Buy me Coca Cola?
Day 17: Panajchel, Guatemala
Very sad to leave Antigua this morning. We can’t wait to come back! Took a 7AM shuttle bus to Panajchel to check out Lake Atilan. It was full of very rude, old Americans, a few Germans, and us (smack in the middle and quite unhappy about our obnoxious countrymen (and women).
But the ride only took a couple hours and was, like all transport in Central America I believe, rather treacherous. There was some kind of marathon going on while we were trying to go up, down, and over the mountain to the lake so the driver was driving like a typical shuttle driver (insane) on a two lane road that was only actually big enough for one vehicle at a time all while dodging the equally insane people running up and/or down the mountain in the road. Several times we were looking over the edge at our imminent death down a several hundred foot drop-off without any kind of guardrail as the shuttle weaved back and forth around the mountain and runners. But we made it alive and even stopped for at a pleasant overlook of Lake Atilan where a few kids were trying to peddle the crafts to anyone within 20 feet of the shuttle.

Overlooking Lake Atilan
It was a nice view but we were just ready to get to the town and unload our packs. We had never planned on coming to the lake but so many fellow travelers told us how incredibly amazing it was. With such strong and numerous recommendations, we figured it just must be a phenomenal place not to be missed. As soon as our shuttle stopped (on a random street, nowhere near a travel agency or the town center), a swarm of taxi drivers opened all the doors and started yelling the names of various locations they would drive to. We just wanted to get away from the shuttle and find a cheap hostel. It took a while but we tracked down one on the edge of town near the locals’ market called Hospedaje Villa Lupita for about $5/person. Pretty sketchy (i.e. Dirty bathrooms, a questionable shower, and sorta-kinda cleanish rooms. We were just happy to drop our packs after walking all over the town trying to find an open, cheap enough place to stay. It was only about 10:30 and we were ready for some lunch (brunch?). We found a quaint little cafe that served the best regular pancakes I’ve ever eaten. They were fried in butter and just perfectly crunchy golden on the outside and terribly fluffy! It was served with some fresh fruit but the papaya tasted weird (it seems that papaya is a bit different here and in the States).

Lindsey's Panqueques

Saben's Toast and Fruit
Walked around Panajchel all day through the tourists’ souvenir market that lines both sides of the streets all the way down to almost the water’s edge. The town is an extremely touristed place, so many of the vendors can be pretty tough to bargain with since they are in no real shortage of customers. There are lots of old women and little girls who walk around between passersby and people sitting in restaurants trying to peddle their various goods which usually consist of colorful pieces of fabric, scarves, bracelets, hair ties, and the like. It’s the same stuff over and over again and they are very pushy but if you keep saying “No, gracias” they will move on. We did find out that by adding “senora” to the no gracias, the women usually go away sooner because we are not only being polite but also respectful in our refusal to buy anything from them.

Atitlan Street Sellers
It’s really easy to find a taxi too (in fact all over Central America). Plenty of drivers park their cars and lean against them yelling out “Taxi!” or listing off various places they are willing to drive you as you walk past. We had another look at the lake, which was beautiful but not really anything extraordinarily phenomenal as we were lead to believe it would be. We are a bit fed up with the touristy-ness of Panajchel and rather disappointed with the town. We did have a better time walking through the locals’ market where the usual vegetables, fruits, meats, and so forth are sold.
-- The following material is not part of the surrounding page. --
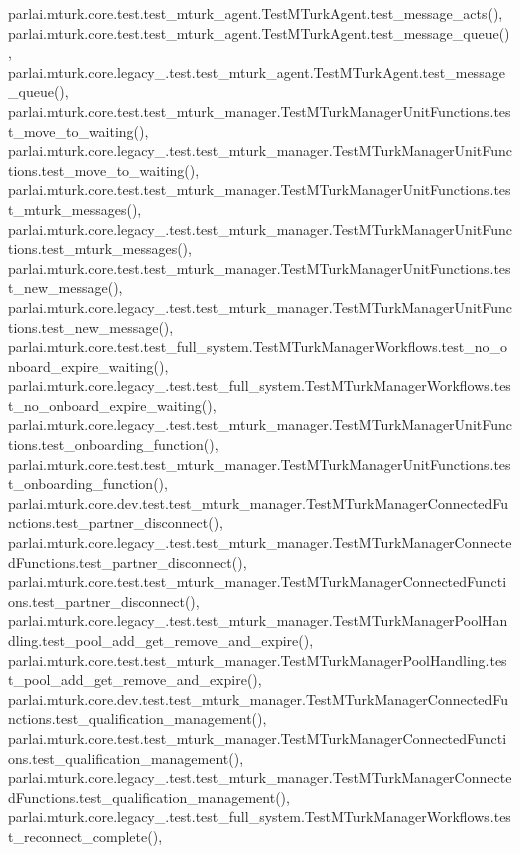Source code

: parlai.\+mturk.\+core.\+test.\+test\+\_\+mturk\+\_\+agent.\+Test\+M\+Turk\+Agent.\+test\+\_\+message\+\_\+acts(), parlai.\+mturk.\+core.\+test.\+test\+\_\+mturk\+\_\+agent.\+Test\+M\+Turk\+Agent.\+test\+\_\+message\+\_\+queue(), parlai.\+mturk.\+core.\+legacy\+\_.\+test.\+test\+\_\+mturk\+\_\+agent.\+Test\+M\+Turk\+Agent.\+test\+\_\+message\+\_\+queue(), parlai.\+mturk.\+core.\+test.\+test\+\_\+mturk\+\_\+manager.\+Test\+M\+Turk\+Manager\+Unit\+Functions.\+test\+\_\+move\+\_\+to\+\_\+waiting(), parlai.\+mturk.\+core.\+legacy\+\_.\+test.\+test\+\_\+mturk\+\_\+manager.\+Test\+M\+Turk\+Manager\+Unit\+Functions.\+test\+\_\+move\+\_\+to\+\_\+waiting(), parlai.\+mturk.\+core.\+test.\+test\+\_\+mturk\+\_\+manager.\+Test\+M\+Turk\+Manager\+Unit\+Functions.\+test\+\_\+mturk\+\_\+messages(), parlai.\+mturk.\+core.\+legacy\+\_.\+test.\+test\+\_\+mturk\+\_\+manager.\+Test\+M\+Turk\+Manager\+Unit\+Functions.\+test\+\_\+mturk\+\_\+messages(), parlai.\+mturk.\+core.\+test.\+test\+\_\+mturk\+\_\+manager.\+Test\+M\+Turk\+Manager\+Unit\+Functions.\+test\+\_\+new\+\_\+message(), parlai.\+mturk.\+core.\+legacy\+\_.\+test.\+test\+\_\+mturk\+\_\+manager.\+Test\+M\+Turk\+Manager\+Unit\+Functions.\+test\+\_\+new\+\_\+message(), parlai.\+mturk.\+core.\+test.\+test\+\_\+full\+\_\+system.\+Test\+M\+Turk\+Manager\+Workflows.\+test\+\_\+no\+\_\+onboard\+\_\+expire\+\_\+waiting(), parlai.\+mturk.\+core.\+legacy\+\_.\+test.\+test\+\_\+full\+\_\+system.\+Test\+M\+Turk\+Manager\+Workflows.\+test\+\_\+no\+\_\+onboard\+\_\+expire\+\_\+waiting(), parlai.\+mturk.\+core.\+legacy\+\_.\+test.\+test\+\_\+mturk\+\_\+manager.\+Test\+M\+Turk\+Manager\+Unit\+Functions.\+test\+\_\+onboarding\+\_\+function(), parlai.\+mturk.\+core.\+test.\+test\+\_\+mturk\+\_\+manager.\+Test\+M\+Turk\+Manager\+Unit\+Functions.\+test\+\_\+onboarding\+\_\+function(), parlai.\+mturk.\+core.\+dev.\+test.\+test\+\_\+mturk\+\_\+manager.\+Test\+M\+Turk\+Manager\+Connected\+Functions.\+test\+\_\+partner\+\_\+disconnect(), parlai.\+mturk.\+core.\+legacy\+\_.\+test.\+test\+\_\+mturk\+\_\+manager.\+Test\+M\+Turk\+Manager\+Connected\+Functions.\+test\+\_\+partner\+\_\+disconnect(), parlai.\+mturk.\+core.\+test.\+test\+\_\+mturk\+\_\+manager.\+Test\+M\+Turk\+Manager\+Connected\+Functions.\+test\+\_\+partner\+\_\+disconnect(), parlai.\+mturk.\+core.\+legacy\+\_.\+test.\+test\+\_\+mturk\+\_\+manager.\+Test\+M\+Turk\+Manager\+Pool\+Handling.\+test\+\_\+pool\+\_\+add\+\_\+get\+\_\+remove\+\_\+and\+\_\+expire(), parlai.\+mturk.\+core.\+test.\+test\+\_\+mturk\+\_\+manager.\+Test\+M\+Turk\+Manager\+Pool\+Handling.\+test\+\_\+pool\+\_\+add\+\_\+get\+\_\+remove\+\_\+and\+\_\+expire(), parlai.\+mturk.\+core.\+dev.\+test.\+test\+\_\+mturk\+\_\+manager.\+Test\+M\+Turk\+Manager\+Connected\+Functions.\+test\+\_\+qualification\+\_\+management(), parlai.\+mturk.\+core.\+test.\+test\+\_\+mturk\+\_\+manager.\+Test\+M\+Turk\+Manager\+Connected\+Functions.\+test\+\_\+qualification\+\_\+management(), parlai.\+mturk.\+core.\+legacy\+\_.\+test.\+test\+\_\+mturk\+\_\+manager.\+Test\+M\+Turk\+Manager\+Connected\+Functions.\+test\+\_\+qualification\+\_\+management(), parlai.\+mturk.\+core.\+legacy\+\_.\+test.\+test\+\_\+full\+\_\+system.\+Test\+M\+Turk\+Manager\+Workflows.\+test\+\_\+reconnect\+\_\+complete(),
Goods for sale at the market
But again, like in Antigua and San Pedro Sula, we were the only non-local shoppers. We found a nice little place to hang out by the waterside and spent the rest of the day watching the boats plow in and out of the dock. While we relaxed, we were frequently hit up with the typical touts selling their various goods. The main difference is that they are mostly children about age 7 or 8 who, not satisfied with not selling their wares, would often ask for a dollar or “Buy me Coca Cola?”